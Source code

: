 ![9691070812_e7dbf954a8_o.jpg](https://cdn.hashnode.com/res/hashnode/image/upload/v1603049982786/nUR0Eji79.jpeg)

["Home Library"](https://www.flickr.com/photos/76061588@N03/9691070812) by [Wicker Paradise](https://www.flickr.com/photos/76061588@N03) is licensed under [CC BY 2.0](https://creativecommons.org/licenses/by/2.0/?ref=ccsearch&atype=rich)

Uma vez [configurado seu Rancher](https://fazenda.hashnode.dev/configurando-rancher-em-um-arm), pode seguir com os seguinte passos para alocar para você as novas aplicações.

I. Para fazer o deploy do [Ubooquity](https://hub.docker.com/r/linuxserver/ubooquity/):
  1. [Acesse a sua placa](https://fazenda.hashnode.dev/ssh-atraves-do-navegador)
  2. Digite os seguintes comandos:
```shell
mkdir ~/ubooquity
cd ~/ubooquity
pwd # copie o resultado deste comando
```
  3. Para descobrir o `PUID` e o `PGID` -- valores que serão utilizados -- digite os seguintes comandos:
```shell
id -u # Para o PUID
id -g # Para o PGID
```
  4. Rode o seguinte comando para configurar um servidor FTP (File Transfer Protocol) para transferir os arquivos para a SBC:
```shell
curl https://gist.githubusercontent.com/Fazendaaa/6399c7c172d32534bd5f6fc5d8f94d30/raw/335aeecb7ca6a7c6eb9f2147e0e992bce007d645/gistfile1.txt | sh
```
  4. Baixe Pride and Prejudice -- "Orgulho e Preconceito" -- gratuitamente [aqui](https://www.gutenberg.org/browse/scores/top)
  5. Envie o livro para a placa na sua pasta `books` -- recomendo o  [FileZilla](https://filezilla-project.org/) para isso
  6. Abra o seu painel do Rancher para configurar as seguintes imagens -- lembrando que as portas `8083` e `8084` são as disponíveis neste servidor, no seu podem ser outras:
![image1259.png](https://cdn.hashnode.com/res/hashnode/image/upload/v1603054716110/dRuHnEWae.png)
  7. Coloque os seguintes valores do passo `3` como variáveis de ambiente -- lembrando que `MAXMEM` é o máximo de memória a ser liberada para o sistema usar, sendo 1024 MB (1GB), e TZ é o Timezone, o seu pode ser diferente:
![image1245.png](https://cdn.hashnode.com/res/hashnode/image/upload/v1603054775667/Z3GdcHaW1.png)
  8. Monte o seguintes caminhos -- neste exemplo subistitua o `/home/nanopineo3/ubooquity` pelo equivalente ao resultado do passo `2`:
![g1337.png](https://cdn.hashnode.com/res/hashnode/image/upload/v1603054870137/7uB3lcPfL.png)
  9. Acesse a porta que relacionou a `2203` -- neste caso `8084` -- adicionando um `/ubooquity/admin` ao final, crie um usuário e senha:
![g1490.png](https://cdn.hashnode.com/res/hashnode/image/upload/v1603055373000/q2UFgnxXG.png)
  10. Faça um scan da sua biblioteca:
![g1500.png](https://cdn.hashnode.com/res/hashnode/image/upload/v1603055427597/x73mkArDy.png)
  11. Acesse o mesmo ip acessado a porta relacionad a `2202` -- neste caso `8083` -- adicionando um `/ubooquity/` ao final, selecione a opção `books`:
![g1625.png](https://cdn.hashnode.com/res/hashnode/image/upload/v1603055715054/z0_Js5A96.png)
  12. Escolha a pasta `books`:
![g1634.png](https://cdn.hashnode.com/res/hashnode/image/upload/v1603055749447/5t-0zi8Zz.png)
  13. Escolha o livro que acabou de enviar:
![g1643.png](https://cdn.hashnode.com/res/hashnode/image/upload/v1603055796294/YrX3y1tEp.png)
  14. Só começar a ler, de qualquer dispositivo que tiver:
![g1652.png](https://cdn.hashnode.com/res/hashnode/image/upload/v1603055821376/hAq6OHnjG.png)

• [Instructions for the task]:
Repeat, exactly as they stand above, the lines from the line with "3. Para descobrir" to the line with "7. Coloque os", both lines included.

• [Output of the exercise]:
  3. Para descobrir o `PUID` e o `PGID` -- valores que serão utilizados -- digite os seguintes comandos:
```shell
id -u # Para o PUID
id -g # Para o PGID
```
  4. Rode o seguinte comando para configurar um servidor FTP (File Transfer Protocol) para transferir os arquivos para a SBC:
```shell
curl https://gist.githubusercontent.com/Fazendaaa/6399c7c172d32534bd5f6fc5d8f94d30/raw/335aeecb7ca6a7c6eb9f2147e0e992bce007d645/gistfile1.txt | sh
```
  4. Baixe Pride and Prejudice -- "Orgulho e Preconceito" -- gratuitamente [aqui](https://www.gutenberg.org/browse/scores/top)
  5. Envie o livro para a placa na sua pasta `books` -- recomendo o  [FileZilla](https://filezilla-project.org/) para isso
  6. Abra o seu painel do Rancher para configurar as seguintes imagens -- lembrando que as portas `8083` e `8084` são as disponíveis neste servidor, no seu podem ser outras:
![image1259.png](https://cdn.hashnode.com/res/hashnode/image/upload/v1603054716110/dRuHnEWae.png)
  7. Coloque os seguintes valores do passo `3` como variáveis de ambiente -- lembrando que `MAXMEM` é o máximo de memória a ser liberada para o sistema usar, sendo 1024 MB (1GB), e TZ é o Timezone, o seu pode ser diferente:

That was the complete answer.